Work order
Transcribe all of the data exactly, leaving nothing out.

Material supplied
:::::

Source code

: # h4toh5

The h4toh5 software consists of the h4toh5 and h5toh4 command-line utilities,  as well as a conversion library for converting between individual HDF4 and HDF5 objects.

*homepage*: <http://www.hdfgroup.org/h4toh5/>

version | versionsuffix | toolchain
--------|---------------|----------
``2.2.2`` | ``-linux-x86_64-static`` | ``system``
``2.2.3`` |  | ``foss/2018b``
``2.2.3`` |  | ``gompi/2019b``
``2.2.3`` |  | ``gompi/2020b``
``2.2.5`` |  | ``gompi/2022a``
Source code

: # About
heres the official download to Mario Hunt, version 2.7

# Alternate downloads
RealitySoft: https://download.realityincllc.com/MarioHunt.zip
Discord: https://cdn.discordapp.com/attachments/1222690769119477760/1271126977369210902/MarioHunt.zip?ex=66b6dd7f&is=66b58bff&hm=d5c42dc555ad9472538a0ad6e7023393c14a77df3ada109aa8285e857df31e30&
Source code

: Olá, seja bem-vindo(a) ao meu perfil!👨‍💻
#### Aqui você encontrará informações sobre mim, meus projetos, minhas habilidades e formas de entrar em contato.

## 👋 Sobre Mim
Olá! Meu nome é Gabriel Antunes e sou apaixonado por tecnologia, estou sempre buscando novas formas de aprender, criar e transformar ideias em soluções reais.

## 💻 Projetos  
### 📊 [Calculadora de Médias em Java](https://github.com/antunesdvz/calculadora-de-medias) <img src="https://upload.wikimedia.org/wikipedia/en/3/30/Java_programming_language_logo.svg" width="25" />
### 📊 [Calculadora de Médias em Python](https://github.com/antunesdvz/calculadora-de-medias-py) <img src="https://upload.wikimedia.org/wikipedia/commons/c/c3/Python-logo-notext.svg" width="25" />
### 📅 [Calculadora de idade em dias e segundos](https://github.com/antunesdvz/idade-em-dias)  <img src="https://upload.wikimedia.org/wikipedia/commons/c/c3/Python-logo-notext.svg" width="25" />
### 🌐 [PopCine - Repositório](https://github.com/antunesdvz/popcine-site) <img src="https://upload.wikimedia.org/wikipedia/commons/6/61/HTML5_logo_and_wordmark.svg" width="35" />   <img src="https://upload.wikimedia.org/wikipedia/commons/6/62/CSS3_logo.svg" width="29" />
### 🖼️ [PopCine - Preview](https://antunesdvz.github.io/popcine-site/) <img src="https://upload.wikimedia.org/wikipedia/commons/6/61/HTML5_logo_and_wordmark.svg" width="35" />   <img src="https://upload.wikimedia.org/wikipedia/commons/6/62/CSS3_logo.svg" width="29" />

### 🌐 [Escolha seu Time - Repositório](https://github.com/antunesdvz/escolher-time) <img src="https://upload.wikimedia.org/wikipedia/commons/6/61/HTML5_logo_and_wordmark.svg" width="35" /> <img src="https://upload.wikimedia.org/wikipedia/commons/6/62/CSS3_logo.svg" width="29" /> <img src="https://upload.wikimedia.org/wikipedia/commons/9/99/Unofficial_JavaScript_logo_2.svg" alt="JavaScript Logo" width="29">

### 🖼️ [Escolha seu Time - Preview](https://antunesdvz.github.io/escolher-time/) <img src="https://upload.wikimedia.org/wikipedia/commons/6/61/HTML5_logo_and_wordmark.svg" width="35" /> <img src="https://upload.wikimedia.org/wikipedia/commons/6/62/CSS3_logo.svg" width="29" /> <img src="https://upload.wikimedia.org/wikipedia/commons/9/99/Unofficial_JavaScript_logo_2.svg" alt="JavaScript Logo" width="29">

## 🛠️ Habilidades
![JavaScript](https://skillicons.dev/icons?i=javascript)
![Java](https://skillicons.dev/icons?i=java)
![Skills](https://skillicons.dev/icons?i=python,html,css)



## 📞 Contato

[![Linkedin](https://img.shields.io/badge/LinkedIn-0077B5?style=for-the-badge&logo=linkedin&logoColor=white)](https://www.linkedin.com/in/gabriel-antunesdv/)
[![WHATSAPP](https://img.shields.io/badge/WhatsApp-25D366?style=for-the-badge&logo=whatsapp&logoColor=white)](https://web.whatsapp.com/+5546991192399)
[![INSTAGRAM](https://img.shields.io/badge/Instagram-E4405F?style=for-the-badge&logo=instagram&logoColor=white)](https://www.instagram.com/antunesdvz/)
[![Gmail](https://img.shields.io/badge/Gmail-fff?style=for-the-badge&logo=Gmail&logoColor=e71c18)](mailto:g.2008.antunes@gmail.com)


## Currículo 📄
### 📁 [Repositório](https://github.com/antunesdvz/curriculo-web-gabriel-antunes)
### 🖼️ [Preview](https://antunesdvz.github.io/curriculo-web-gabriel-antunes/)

:::::

Response area
Source code

: # h4toh5

The h4toh5 software consists of the h4toh5 and h5toh4 command-line utilities,  as well as a conversion library for converting between individual HDF4 and HDF5 objects.

*homepage*: <http://www.hdfgroup.org/h4toh5/>

version | versionsuffix | toolchain
--------|---------------|----------
``2.2.2`` | ``-linux-x86_64-static`` | ``system``
``2.2.3`` |  | ``foss/2018b``
``2.2.3`` |  | ``gompi/2019b``
``2.2.3`` |  | ``gompi/2020b``
``2.2.5`` |  | ``gompi/2022a``
Source code

: # About
heres the official download to Mario Hunt, version 2.7

# Alternate downloads
RealitySoft: https://download.realityincllc.com/MarioHunt.zip
Discord: https://cdn.discordapp.com/attachments/1222690769119477760/1271126977369210902/MarioHunt.zip?ex=66b6dd7f&is=66b58bff&hm=d5c42dc555ad9472538a0ad6e7023393c14a77df3ada109aa8285e857df31e30&
Source code

: Olá, seja bem-vindo(a) ao meu perfil!👨‍💻
#### Aqui você encontrará informações sobre mim, meus projetos, minhas habilidades e formas de entrar em contato.

## 👋 Sobre Mim
Olá! Meu nome é Gabriel Antunes e sou apaixonado por tecnologia, estou sempre buscando novas formas de aprender, criar e transformar ideias em soluções reais.

## 💻 Projetos  
### 📊 [Calculadora de Médias em Java](https://github.com/antunesdvz/calculadora-de-medias) <img src="https://upload.wikimedia.org/wikipedia/en/3/30/Java_programming_language_logo.svg" width="25" />
### 📊 [Calculadora de Médias em Python](https://github.com/antunesdvz/calculadora-de-medias-py) <img src="https://upload.wikimedia.org/wikipedia/commons/c/c3/Python-logo-notext.svg" width="25" />
### 📅 [Calculadora de idade em dias e segundos](https://github.com/antunesdvz/idade-em-dias)  <img src="https://upload.wikimedia.org/wikipedia/commons/c/c3/Python-logo-notext.svg" width="25" />
### 🌐 [PopCine - Repositório](https://github.com/antunesdvz/popcine-site) <img src="https://upload.wikimedia.org/wikipedia/commons/6/61/HTML5_logo_and_wordmark.svg" width="35" />   <img src="https://upload.wikimedia.org/wikipedia/commons/6/62/CSS3_logo.svg" width="29" />
### 🖼️ [PopCine - Preview](https://antunesdvz.github.io/popcine-site/) <img src="https://upload.wikimedia.org/wikipedia/commons/6/61/HTML5_logo_and_wordmark.svg" width="35" />   <img src="https://upload.wikimedia.org/wikipedia/commons/6/62/CSS3_logo.svg" width="29" />

### 🌐 [Escolha seu Time - Repositório](https://github.com/antunesdvz/escolher-time) <img src="https://upload.wikimedia.org/wikipedia/commons/6/61/HTML5_logo_and_wordmark.svg" width="35" /> <img src="https://upload.wikimedia.org/wikipedia/commons/6/62/CSS3_logo.svg" width="29" /> <img src="https://upload.wikimedia.org/wikipedia/commons/9/99/Unofficial_JavaScript_logo_2.svg" alt="JavaScript Logo" width="29">

### 🖼️ [Escolha seu Time - Preview](https://antunesdvz.github.io/escolher-time/) <img src="https://upload.wikimedia.org/wikipedia/commons/6/61/HTML5_logo_and_wordmark.svg" width="35" /> <img src="https://upload.wikimedia.org/wikipedia/commons/6/62/CSS3_logo.svg" width="29" /> <img src="https://upload.wikimedia.org/wikipedia/commons/9/99/Unofficial_JavaScript_logo_2.svg" alt="JavaScript Logo" width="29">

## 🛠️ Habilidades
![JavaScript](https://skillicons.dev/icons?i=javascript)
![Java](https://skillicons.dev/icons?i=java)
![Skills](https://skillicons.dev/icons?i=python,html,css)



## 📞 Contato

[![Linkedin](https://img.shields.io/badge/LinkedIn-0077B5?style=for-the-badge&logo=linkedin&logoColor=white)](https://www.linkedin.com/in/gabriel-antunesdv/)
[![WHATSAPP](https://img.shields.io/badge/WhatsApp-25D366?style=for-the-badge&logo=whatsapp&logoColor=white)](https://web.whatsapp.com/+5546991192399)
[![INSTAGRAM](https://img.shields.io/badge/Instagram-E4405F?style=for-the-badge&logo=instagram&logoColor=white)](https://www.instagram.com/antunesdvz/)
[![Gmail](https://img.shields.io/badge/Gmail-fff?style=for-the-badge&logo=Gmail&logoColor=e71c18)](mailto:g.2008.antunes@gmail.com)


## Currículo 📄
### 📁 [Repositório](https://github.com/antunesdvz/curriculo-web-gabriel-antunes)
### 🖼️ [Preview](https://antunesdvz.github.io/curriculo-web-gabriel-antunes/)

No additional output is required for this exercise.